To his horror, he later finds out that his wife has committed suicide. Further she had been having an affair for ten years with Edward, the British husband, and she killed herself because she realised that Edward had started to love someone else: a young pretty girl called Nancy. Even worse, our man finds out that his wife Florence’s heart problem turns out to be a lie that she told to trap him (what a hussy!)

To make things even sadder, Nancy moves away, and Edward the British Husband slits his own throat in depression. Nancy goes crazy, and our man - who has begun to love her - spends the rest of his days looking after her. But she can’t say a word.

Gripping stuff.

The Good Soldier is a brilliant story. It is also very told in a very clever way. The writer Ford M. Ford builds up the story in layers. Just like toffee ripple ice-cream. The whole thing is like a friend telling you a story next to a hot fire. He’s got a big glass of wine in his hand, and misses bits out, goes back over things, and generally just pulls you into his tale. Like a friend, he forgets things, misses things out, and accidentally tells untruths whilst spilling his wine and commenting on how big and white the moon is. I felt like a friend was crying on my shoulder in a bar. And I wanted to buy him another drink.

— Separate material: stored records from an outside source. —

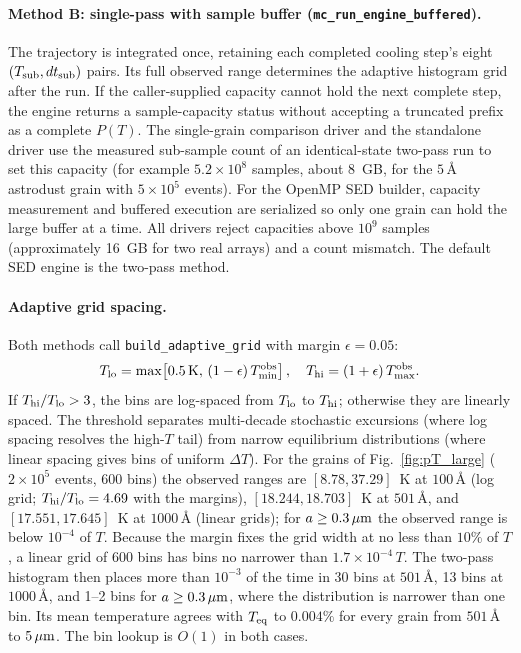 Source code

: \documentclass{my_memo}
\newcommand{\Teq}{T_{\rm eq}}
\newcommand{\umc}{\,\mu{\rm m}}
\begin{document}
\paragraph{Method B: single-pass with sample buffer
(\texttt{mc\_run\_engine\_buffered}).}
The trajectory is integrated once, retaining each completed cooling
step's eight $(T_{\rm sub},dt_{\rm sub})$ pairs. Its full observed
range determines the adaptive histogram grid after the run. If the
caller-supplied capacity cannot hold the next complete step, the
engine returns a sample-capacity status without accepting a truncated
prefix as a complete $P(T)$. The single-grain comparison driver and the
standalone driver use the measured sub-sample count of an
identical-state two-pass run to set this capacity (for example
$5.2\times10^8$ samples, about 8~GB, for the $5\,\textrm{\AA}$
astrodust grain with $5\times10^5$ events). For the OpenMP SED builder,
capacity measurement and buffered execution are serialized so only one
grain can hold the large buffer at a time. All drivers reject
capacities above $10^9$ samples (approximately 16~GB for two real
arrays) and a count mismatch. The default SED engine is the two-pass
method.

\paragraph{Adaptive grid spacing.}
Both methods call \verb|build_adaptive_grid| with margin $\epsilon=0.05$:
\begin{equation}
T_{\rm lo} = \max\!\left[0.5\,{\rm K},\,(1-\epsilon)\,T_{\rm min}^{\rm obs}\right], \quad
T_{\rm hi} = (1+\epsilon)\,T_{\rm max}^{\rm obs}.
\end{equation}
If $T_{\rm hi}/T_{\rm lo} > 3$, the bins are log-spaced from $T_{\rm lo}$
to $T_{\rm hi}$; otherwise they are linearly spaced. The threshold
separates multi-decade stochastic excursions (where log spacing
resolves the high-$T$ tail) from narrow equilibrium distributions
(where linear spacing gives bins of uniform $\Delta T$). For the grains
of Fig.~\ref{fig:pT_large} ($2\times10^5$ events, 600 bins) the
observed ranges are $[8.78, 37.29]$~K at $100\,\textrm{\AA}$ (log
grid; $T_{\rm hi}/T_{\rm lo}=4.69$ with the margins),
$[18.244, 18.703]$~K at $501\,\textrm{\AA}$, and $[17.551, 17.645]$~K
at $1000\,\textrm{\AA}$ (linear grids); for $a\ge0.3\umc$ the observed
range is below $10^{-4}$ of $T$. Because the margin fixes the grid
width at no less than $10\%$ of $T$, a linear grid of 600 bins has bins
no narrower than $1.7\times10^{-4}\,T$. The two-pass histogram then
places more than $10^{-3}$ of the time in 30 bins at
$501\,\textrm{\AA}$, 13 bins at $1000\,\textrm{\AA}$, and 1--2 bins for
$a\ge0.3\umc$, where the distribution is narrower than one bin. Its
mean temperature agrees with $\Teq$ to $0.004\%$ for every grain from
$501\,\textrm{\AA}$ to $5\umc$. The bin lookup is $O(1)$ in both cases.
\end{document}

What it teaches you about life

Whenever I read a good book, I always want to try and pull out lessons from it. What is it going to teach me about life?

The Good Soldier has lots of lessons.

Number 1. - Bad things happen.

Without getting all Buddhist; suffering is part of life. It is completely unavoidable, even if you’re basically a good person. So how you deal with it is incredibly important. Our man handles it in completely the wrong way.

When he realises his wife has messed him around, he blames himself. And then he repeats his mistakes, but taking care of another invalid who doesn’t love him - Nancy.

The obvious lesson is to learn from your mistakes. But it’s a hard lesson to learn. Beating yourself up for things that have gone wrong - whatever they are - is pointless. But it’s easier than doing things differently. The easy route, is not always the best one. Sometimes, you just have take responsibility and change the thing that you did wrong.

Number 2.  -  Being a good person, doesn’t mean you do good things.

Edward is a charming British philanderer. He is a really good person. He saves people from drowning. He risks his own life to help others. And he is always friendly. Through and through, he’s a thoroughly decent chap. The best of British.

But he cheats on his wife relentlessly. Perhaps he just loves the world too much.

Psychologists call it the halo effect. If you see one good trait, you will assume someone has others too. We think someone who is warm and friendly, will likely be a better friend. 

It’s worth remembering though that good character traits are completely uncorrelated. Someone might seem like a nice guy, but it doesn’t tell you anything about how they’re going to behave. 

In fact, no one is a good person. Or a bad person. If we’re going to judge, we should judge actions, not people. And that includes when we judge ourselves.

The last word

Woah. The Good Soldier is sad. Like seriously go-home-and-cry-under-your-duvet-sad. But you know what, at the end, it made me feel pretty good about life. Pretty good about people too. There are lots of bad things in this book, but there is no whining or moaning. Just a man telling a good story. And I like that. It’s a great attitude. If life goes well - great! If life screws you over, then at least you get to tell a good story.